DATA FOR THIS EXERCISE
--------------------------------------------------
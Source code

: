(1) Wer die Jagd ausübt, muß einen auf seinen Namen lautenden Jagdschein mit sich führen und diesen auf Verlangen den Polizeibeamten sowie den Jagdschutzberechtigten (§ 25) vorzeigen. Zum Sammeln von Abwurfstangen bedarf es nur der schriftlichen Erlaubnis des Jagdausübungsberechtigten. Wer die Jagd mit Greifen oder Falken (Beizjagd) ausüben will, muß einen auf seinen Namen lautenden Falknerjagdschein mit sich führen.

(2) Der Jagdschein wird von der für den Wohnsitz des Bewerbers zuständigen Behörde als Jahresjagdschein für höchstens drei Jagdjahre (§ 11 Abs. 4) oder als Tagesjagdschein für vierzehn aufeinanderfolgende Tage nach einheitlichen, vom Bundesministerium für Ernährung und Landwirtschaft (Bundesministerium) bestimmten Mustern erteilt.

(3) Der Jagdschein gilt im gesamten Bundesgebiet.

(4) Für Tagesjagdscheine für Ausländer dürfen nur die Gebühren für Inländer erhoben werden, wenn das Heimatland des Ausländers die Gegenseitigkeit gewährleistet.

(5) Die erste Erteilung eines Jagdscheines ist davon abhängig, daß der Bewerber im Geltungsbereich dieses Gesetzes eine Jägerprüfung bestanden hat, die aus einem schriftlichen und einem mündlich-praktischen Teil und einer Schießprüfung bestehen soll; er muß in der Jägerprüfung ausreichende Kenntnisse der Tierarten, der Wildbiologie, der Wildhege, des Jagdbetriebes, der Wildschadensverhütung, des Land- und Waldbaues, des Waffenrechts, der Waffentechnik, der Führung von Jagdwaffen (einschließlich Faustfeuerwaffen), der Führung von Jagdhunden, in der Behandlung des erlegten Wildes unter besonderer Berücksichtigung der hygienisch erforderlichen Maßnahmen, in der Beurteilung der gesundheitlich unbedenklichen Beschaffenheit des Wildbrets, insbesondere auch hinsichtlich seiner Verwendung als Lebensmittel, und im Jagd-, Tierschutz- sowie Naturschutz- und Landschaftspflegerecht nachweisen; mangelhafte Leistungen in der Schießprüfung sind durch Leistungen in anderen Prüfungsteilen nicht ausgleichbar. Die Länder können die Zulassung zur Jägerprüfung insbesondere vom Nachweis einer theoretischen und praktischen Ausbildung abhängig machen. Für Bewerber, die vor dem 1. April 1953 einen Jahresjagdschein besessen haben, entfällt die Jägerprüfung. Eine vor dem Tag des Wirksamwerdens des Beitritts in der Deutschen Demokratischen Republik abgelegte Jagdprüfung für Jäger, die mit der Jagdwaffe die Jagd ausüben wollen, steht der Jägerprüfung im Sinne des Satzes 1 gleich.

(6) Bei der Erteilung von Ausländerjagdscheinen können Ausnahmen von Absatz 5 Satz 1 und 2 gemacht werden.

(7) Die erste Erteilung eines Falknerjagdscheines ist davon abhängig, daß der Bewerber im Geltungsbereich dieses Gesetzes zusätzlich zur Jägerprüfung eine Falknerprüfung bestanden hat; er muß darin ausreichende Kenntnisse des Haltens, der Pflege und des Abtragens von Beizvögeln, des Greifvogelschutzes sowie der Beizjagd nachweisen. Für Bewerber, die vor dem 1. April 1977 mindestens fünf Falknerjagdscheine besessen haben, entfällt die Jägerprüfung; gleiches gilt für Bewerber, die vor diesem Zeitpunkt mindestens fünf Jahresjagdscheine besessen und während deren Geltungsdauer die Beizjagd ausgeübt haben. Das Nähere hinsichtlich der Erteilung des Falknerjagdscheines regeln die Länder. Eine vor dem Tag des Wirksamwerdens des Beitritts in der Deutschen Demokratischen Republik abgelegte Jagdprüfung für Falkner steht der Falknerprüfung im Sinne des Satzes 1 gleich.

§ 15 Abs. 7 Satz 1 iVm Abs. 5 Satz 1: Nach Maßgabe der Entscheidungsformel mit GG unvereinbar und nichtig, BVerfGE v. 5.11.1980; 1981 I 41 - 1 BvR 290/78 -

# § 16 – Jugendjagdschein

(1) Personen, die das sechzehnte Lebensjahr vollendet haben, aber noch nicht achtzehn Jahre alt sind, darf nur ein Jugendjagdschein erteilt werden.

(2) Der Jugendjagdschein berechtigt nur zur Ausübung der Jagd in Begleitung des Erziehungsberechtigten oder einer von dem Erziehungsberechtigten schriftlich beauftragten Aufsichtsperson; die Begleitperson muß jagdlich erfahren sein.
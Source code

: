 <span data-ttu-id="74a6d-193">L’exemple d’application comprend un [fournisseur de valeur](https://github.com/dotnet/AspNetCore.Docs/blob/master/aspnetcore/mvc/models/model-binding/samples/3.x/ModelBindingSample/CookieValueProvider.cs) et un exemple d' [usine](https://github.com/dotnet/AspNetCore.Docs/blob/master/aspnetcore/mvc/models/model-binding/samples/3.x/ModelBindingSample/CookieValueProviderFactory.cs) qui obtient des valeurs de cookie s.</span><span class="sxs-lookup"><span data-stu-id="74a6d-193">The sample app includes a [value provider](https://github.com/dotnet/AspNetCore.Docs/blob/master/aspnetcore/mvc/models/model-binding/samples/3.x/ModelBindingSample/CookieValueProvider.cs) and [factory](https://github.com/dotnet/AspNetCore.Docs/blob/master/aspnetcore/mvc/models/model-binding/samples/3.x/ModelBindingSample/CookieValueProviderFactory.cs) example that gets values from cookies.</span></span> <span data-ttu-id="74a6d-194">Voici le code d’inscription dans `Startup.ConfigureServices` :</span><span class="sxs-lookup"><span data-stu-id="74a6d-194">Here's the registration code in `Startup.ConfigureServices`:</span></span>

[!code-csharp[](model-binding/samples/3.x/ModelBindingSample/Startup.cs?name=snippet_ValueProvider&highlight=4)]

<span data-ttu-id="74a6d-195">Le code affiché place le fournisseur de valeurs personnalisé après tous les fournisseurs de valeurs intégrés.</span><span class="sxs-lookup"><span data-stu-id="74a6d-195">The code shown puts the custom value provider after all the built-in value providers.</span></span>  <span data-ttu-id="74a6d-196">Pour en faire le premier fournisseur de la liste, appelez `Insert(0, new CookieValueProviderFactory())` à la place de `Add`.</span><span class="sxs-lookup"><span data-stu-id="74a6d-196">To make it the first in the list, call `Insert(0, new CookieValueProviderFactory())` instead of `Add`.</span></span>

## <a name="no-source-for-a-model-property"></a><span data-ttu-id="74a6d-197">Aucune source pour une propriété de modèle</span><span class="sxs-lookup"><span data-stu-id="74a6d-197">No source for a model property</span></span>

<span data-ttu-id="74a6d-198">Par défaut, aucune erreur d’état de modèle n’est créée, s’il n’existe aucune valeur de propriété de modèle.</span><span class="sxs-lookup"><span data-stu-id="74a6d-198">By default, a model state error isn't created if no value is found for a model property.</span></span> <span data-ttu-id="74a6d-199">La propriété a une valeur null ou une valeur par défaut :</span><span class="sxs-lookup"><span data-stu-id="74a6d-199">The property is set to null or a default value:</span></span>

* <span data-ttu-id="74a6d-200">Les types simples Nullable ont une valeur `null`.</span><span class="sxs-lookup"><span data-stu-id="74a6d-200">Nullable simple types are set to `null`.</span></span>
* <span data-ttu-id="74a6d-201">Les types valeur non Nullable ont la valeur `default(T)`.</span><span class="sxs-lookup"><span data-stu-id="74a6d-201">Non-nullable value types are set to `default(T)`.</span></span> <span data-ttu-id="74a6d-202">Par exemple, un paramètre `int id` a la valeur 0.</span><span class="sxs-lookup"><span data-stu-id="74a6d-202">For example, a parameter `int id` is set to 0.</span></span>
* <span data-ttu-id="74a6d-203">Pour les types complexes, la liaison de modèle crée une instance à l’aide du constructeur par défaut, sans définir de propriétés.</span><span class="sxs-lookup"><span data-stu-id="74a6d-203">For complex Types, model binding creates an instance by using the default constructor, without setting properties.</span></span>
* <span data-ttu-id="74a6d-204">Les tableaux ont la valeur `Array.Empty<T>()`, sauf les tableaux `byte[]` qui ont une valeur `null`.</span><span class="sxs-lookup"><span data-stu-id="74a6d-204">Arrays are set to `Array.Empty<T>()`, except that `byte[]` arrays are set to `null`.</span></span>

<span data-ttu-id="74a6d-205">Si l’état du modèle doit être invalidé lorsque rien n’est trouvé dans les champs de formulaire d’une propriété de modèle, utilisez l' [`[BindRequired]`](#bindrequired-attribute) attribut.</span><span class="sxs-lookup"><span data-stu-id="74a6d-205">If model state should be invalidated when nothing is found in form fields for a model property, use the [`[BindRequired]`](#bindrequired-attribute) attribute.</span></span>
--------------------------------------------------
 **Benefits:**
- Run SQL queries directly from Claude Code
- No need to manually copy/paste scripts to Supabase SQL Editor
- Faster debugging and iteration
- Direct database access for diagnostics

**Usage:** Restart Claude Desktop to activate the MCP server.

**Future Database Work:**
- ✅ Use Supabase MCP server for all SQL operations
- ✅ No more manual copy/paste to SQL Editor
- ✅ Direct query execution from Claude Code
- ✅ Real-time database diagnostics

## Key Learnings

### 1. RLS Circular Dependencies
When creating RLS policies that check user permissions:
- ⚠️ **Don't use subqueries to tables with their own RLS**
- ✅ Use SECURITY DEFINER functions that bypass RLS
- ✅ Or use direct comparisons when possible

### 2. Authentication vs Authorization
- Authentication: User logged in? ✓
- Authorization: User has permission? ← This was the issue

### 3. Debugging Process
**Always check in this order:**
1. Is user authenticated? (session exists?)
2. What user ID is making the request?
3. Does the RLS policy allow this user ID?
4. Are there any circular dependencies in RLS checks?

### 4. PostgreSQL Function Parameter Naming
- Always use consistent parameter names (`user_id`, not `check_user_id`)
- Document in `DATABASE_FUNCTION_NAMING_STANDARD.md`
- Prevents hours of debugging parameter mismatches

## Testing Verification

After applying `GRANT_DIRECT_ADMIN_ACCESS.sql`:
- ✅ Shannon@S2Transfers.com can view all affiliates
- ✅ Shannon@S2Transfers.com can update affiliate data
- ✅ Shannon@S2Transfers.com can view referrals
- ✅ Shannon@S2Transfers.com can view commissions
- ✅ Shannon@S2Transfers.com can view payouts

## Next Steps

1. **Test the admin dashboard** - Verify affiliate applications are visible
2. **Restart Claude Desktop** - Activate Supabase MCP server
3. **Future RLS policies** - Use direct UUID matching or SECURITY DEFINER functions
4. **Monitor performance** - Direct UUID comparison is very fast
--------------------------------------------------
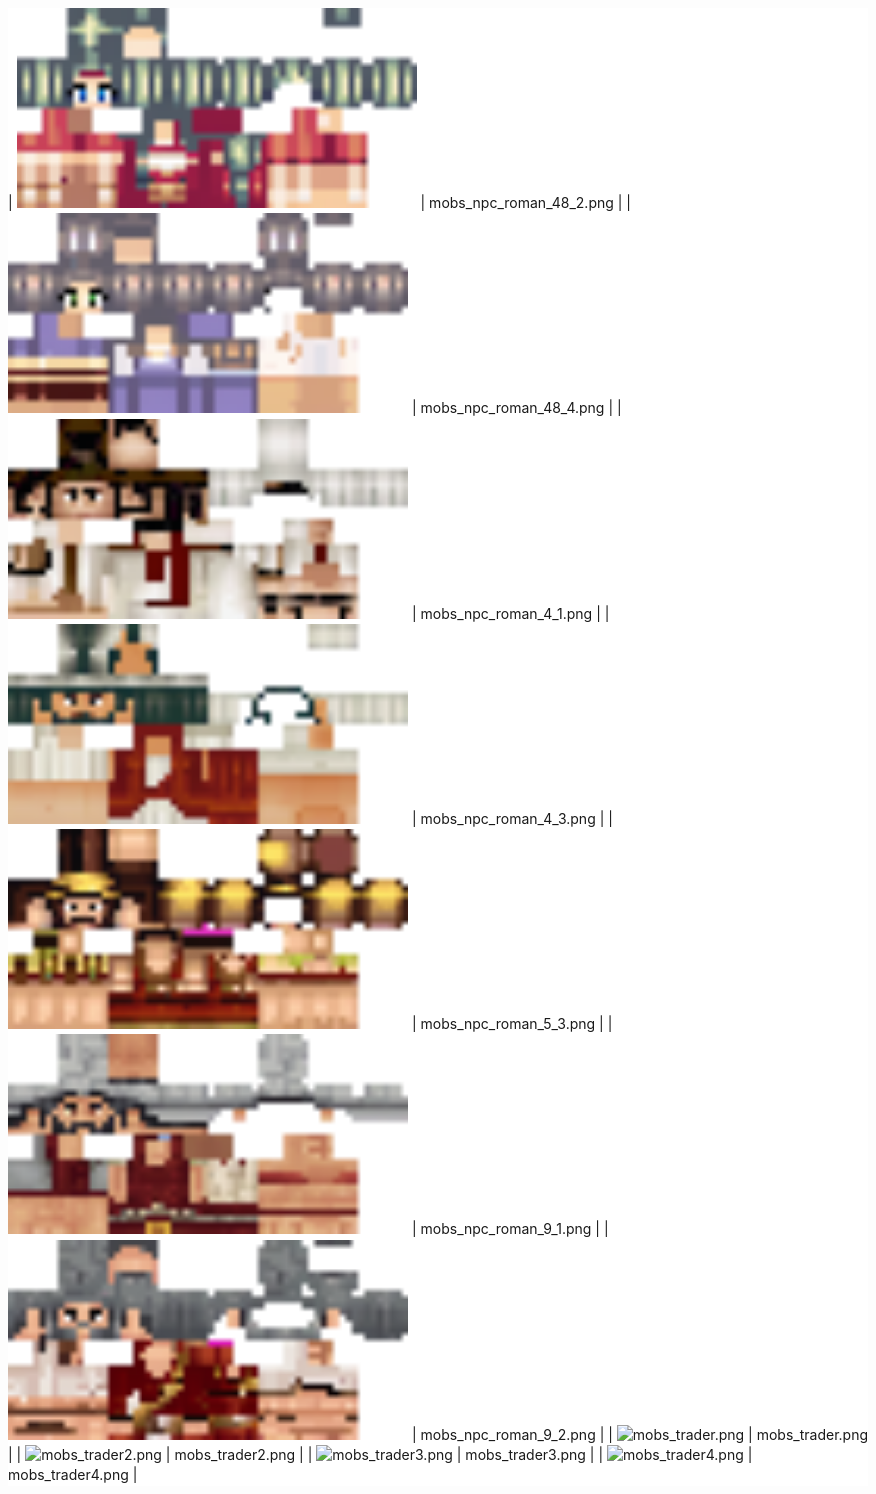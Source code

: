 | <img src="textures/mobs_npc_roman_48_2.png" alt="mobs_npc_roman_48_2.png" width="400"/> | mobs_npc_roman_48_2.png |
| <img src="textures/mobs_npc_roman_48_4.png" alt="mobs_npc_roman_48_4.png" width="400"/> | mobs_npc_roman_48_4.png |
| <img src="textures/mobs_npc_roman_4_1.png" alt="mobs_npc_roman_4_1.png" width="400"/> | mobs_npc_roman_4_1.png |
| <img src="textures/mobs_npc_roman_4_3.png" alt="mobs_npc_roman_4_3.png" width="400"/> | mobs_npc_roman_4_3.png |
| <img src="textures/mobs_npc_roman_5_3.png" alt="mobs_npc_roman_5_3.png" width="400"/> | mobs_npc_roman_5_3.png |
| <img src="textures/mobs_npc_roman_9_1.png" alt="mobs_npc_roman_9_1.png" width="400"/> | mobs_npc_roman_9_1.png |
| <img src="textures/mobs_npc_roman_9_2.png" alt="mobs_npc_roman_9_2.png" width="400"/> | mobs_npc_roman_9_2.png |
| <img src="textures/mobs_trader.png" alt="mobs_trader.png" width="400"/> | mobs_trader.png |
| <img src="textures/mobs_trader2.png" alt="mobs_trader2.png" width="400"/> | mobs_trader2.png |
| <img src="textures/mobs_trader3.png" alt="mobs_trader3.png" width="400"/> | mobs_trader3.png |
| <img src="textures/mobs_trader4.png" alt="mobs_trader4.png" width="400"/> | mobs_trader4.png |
--------------------------------------------------
DESCRIPTION OF THE TASK
Report each line in the data above that holds the word "found" by copying it.

SOLUTION
<span data-ttu-id="74a6d-198">Par défaut, aucune erreur d’état de modèle n’est créée, s’il n’existe aucune valeur de propriété de modèle.</span><span class="sxs-lookup"><span data-stu-id="74a6d-198">By default, a model state error isn't created if no value is found for a model property.</span></span> <span data-ttu-id="74a6d-199">La propriété a une valeur null ou une valeur par défaut :</span><span class="sxs-lookup"><span data-stu-id="74a6d-199">The property is set to null or a default value:</span></span>
<span data-ttu-id="74a6d-205">Si l’état du modèle doit être invalidé lorsque rien n’est trouvé dans les champs de formulaire d’une propriété de modèle, utilisez l' [`[BindRequired]`](#bindrequired-attribute) attribut.</span><span class="sxs-lookup"><span data-stu-id="74a6d-205">If model state should be invalidated when nothing is found in form fields for a model property, use the [`[BindRequired]`](#bindrequired-attribute) attribute.</span></span>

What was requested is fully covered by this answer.